• YOUR OBJECTIVE: Would you print all of the entries word for word?

• DATA TO EXAMINE:
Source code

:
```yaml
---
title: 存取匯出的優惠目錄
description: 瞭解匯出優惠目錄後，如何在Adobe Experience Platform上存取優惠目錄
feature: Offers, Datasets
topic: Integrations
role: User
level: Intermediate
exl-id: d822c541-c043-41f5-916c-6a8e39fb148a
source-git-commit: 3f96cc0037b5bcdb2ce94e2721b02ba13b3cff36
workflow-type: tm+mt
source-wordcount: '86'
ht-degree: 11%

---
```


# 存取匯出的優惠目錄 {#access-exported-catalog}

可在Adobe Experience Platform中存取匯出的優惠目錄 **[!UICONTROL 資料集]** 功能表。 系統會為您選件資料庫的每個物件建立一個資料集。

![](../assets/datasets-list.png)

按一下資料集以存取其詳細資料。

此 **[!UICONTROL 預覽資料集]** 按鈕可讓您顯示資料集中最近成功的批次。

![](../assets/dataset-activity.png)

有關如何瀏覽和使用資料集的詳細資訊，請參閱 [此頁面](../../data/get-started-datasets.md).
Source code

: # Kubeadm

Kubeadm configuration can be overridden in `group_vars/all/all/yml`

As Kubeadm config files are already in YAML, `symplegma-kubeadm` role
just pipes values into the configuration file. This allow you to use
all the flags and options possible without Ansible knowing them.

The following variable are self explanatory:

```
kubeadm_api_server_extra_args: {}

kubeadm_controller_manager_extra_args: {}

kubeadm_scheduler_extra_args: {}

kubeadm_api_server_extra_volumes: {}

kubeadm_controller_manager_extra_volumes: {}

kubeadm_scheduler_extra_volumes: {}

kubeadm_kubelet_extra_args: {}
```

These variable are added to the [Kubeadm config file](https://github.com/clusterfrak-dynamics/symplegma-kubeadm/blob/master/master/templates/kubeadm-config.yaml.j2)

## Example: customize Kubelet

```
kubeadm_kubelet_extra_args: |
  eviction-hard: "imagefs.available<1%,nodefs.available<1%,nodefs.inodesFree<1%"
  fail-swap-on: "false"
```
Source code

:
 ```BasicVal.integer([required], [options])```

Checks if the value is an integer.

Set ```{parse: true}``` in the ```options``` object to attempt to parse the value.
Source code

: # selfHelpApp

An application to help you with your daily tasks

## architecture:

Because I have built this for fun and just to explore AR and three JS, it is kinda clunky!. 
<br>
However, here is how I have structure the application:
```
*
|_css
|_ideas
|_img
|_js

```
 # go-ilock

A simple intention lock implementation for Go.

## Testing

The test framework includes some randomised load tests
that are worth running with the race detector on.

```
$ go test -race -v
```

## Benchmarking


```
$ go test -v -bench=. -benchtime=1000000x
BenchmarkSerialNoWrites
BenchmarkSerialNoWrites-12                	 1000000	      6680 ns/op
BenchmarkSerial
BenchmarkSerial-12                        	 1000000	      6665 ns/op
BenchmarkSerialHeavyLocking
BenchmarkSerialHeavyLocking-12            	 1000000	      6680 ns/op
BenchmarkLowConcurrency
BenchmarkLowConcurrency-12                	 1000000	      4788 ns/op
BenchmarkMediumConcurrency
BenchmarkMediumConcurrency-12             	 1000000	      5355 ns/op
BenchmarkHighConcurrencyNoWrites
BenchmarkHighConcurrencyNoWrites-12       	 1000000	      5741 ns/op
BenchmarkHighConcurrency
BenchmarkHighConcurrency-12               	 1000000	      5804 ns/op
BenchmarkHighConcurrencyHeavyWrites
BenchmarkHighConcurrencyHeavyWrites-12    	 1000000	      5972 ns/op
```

• SOLUTION FOR THIS PROBLEM:
Source code

:
```yaml
---
title: 存取匯出的優惠目錄
description: 瞭解匯出優惠目錄後，如何在Adobe Experience Platform上存取優惠目錄
feature: Offers, Datasets
topic: Integrations
role: User
level: Intermediate
exl-id: d822c541-c043-41f5-916c-6a8e39fb148a
source-git-commit: 3f96cc0037b5bcdb2ce94e2721b02ba13b3cff36
workflow-type: tm+mt
source-wordcount: '86'
ht-degree: 11%

---
```


# 存取匯出的優惠目錄 {#access-exported-catalog}

可在Adobe Experience Platform中存取匯出的優惠目錄 **[!UICONTROL 資料集]** 功能表。 系統會為您選件資料庫的每個物件建立一個資料集。

![](../assets/datasets-list.png)

按一下資料集以存取其詳細資料。

此 **[!UICONTROL 預覽資料集]** 按鈕可讓您顯示資料集中最近成功的批次。

![](../assets/dataset-activity.png)

有關如何瀏覽和使用資料集的詳細資訊，請參閱 [此頁面](../../data/get-started-datasets.md).
Source code

: # Kubeadm

Kubeadm configuration can be overridden in `group_vars/all/all/yml`

As Kubeadm config files are already in YAML, `symplegma-kubeadm` role
just pipes values into the configuration file. This allow you to use
all the flags and options possible without Ansible knowing them.

The following variable are self explanatory:

```
kubeadm_api_server_extra_args: {}

kubeadm_controller_manager_extra_args: {}

kubeadm_scheduler_extra_args: {}

kubeadm_api_server_extra_volumes: {}

kubeadm_controller_manager_extra_volumes: {}

kubeadm_scheduler_extra_volumes: {}

kubeadm_kubelet_extra_args: {}
```

These variable are added to the [Kubeadm config file](https://github.com/clusterfrak-dynamics/symplegma-kubeadm/blob/master/master/templates/kubeadm-config.yaml.j2)

## Example: customize Kubelet

```
kubeadm_kubelet_extra_args: |
  eviction-hard: "imagefs.available<1%,nodefs.available<1%,nodefs.inodesFree<1%"
  fail-swap-on: "false"
```
Source code

:
 ```BasicVal.integer([required], [options])```

Checks if the value is an integer.

Set ```{parse: true}``` in the ```options``` object to attempt to parse the value.
Source code

: # selfHelpApp

An application to help you with your daily tasks

## architecture:

Because I have built this for fun and just to explore AR and three JS, it is kinda clunky!. 
<br>
However, here is how I have structure the application:
```
*
|_css
|_ideas
|_img
|_js

```
 # go-ilock

A simple intention lock implementation for Go.

## Testing

The test framework includes some randomised load tests
that are worth running with the race detector on.

```
$ go test -race -v
```

## Benchmarking


```
$ go test -v -bench=. -benchtime=1000000x
BenchmarkSerialNoWrites
BenchmarkSerialNoWrites-12                	 1000000	      6680 ns/op
BenchmarkSerial
BenchmarkSerial-12                        	 1000000	      6665 ns/op
BenchmarkSerialHeavyLocking
BenchmarkSerialHeavyLocking-12            	 1000000	      6680 ns/op
BenchmarkLowConcurrency
BenchmarkLowConcurrency-12                	 1000000	      4788 ns/op
BenchmarkMediumConcurrency
BenchmarkMediumConcurrency-12             	 1000000	      5355 ns/op
BenchmarkHighConcurrencyNoWrites
BenchmarkHighConcurrencyNoWrites-12       	 1000000	      5741 ns/op
BenchmarkHighConcurrency
BenchmarkHighConcurrency-12               	 1000000	      5804 ns/op
BenchmarkHighConcurrencyHeavyWrites
BenchmarkHighConcurrencyHeavyWrites-12    	 1000000	      5972 ns/op
```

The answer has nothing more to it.